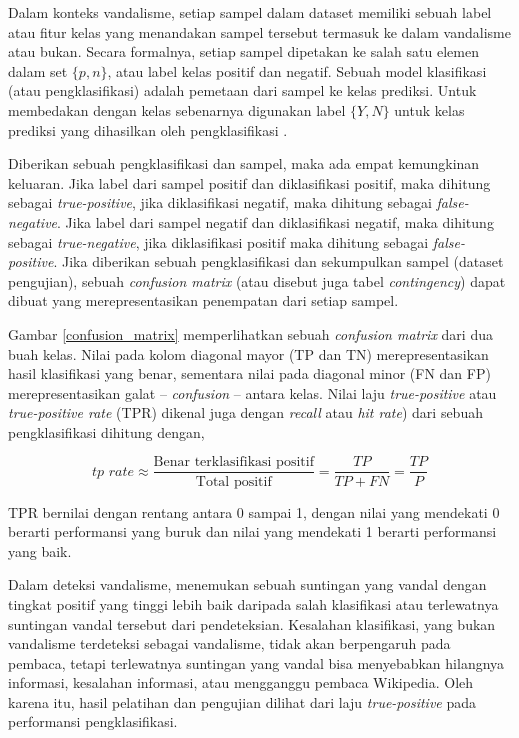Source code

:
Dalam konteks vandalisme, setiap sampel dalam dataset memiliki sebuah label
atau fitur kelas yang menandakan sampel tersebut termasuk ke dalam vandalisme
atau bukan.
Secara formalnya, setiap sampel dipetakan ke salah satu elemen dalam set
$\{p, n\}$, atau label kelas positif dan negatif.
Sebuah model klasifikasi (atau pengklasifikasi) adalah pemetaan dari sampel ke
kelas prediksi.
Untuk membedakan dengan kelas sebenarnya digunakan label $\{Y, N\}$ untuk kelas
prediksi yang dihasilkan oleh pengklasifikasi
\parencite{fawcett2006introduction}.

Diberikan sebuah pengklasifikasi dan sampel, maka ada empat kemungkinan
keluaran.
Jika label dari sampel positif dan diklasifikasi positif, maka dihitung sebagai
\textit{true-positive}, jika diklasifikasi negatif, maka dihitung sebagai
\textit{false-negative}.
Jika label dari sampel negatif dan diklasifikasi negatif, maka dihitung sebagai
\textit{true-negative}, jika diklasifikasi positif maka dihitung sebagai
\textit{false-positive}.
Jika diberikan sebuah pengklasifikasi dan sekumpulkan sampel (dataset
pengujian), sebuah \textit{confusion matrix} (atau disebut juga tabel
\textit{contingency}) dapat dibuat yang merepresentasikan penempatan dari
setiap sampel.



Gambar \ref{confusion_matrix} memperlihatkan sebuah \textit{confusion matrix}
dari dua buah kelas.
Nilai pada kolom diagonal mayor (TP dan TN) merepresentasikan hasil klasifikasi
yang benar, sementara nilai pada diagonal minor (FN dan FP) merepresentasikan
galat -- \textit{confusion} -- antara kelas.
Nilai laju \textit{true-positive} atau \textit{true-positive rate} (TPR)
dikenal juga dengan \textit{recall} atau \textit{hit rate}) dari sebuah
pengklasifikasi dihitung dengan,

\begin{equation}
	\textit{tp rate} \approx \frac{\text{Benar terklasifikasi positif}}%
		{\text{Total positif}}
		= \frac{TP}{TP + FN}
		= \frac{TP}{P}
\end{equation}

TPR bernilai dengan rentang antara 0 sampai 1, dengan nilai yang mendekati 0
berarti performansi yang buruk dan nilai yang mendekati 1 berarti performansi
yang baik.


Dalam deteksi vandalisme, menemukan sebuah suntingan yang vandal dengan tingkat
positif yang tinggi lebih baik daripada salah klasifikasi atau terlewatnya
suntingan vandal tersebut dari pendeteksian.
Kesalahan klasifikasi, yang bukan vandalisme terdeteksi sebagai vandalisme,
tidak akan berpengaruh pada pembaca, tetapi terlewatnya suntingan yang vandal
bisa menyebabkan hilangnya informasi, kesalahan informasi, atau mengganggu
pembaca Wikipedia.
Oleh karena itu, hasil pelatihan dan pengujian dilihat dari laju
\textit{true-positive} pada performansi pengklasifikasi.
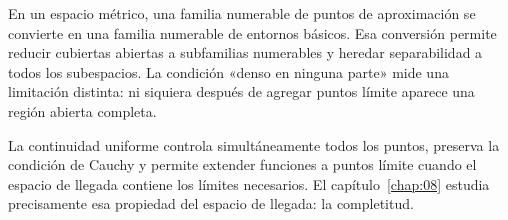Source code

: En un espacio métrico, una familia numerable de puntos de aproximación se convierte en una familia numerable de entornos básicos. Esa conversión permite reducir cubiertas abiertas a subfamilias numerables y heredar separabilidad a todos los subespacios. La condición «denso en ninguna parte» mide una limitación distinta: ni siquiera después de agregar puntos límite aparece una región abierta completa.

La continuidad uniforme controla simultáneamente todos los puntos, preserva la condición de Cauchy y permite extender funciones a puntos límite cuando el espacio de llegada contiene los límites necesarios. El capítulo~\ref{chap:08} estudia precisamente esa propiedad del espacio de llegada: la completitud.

** DESCRIPTION OF THE TASK **
Task for the records above: copy every line in which the word "pengujian" occurs.

** OUTPUT **
pengujian), sebuah \textit{confusion matrix} (atau disebut juga tabel
Oleh karena itu, hasil pelatihan dan pengujian dilihat dari laju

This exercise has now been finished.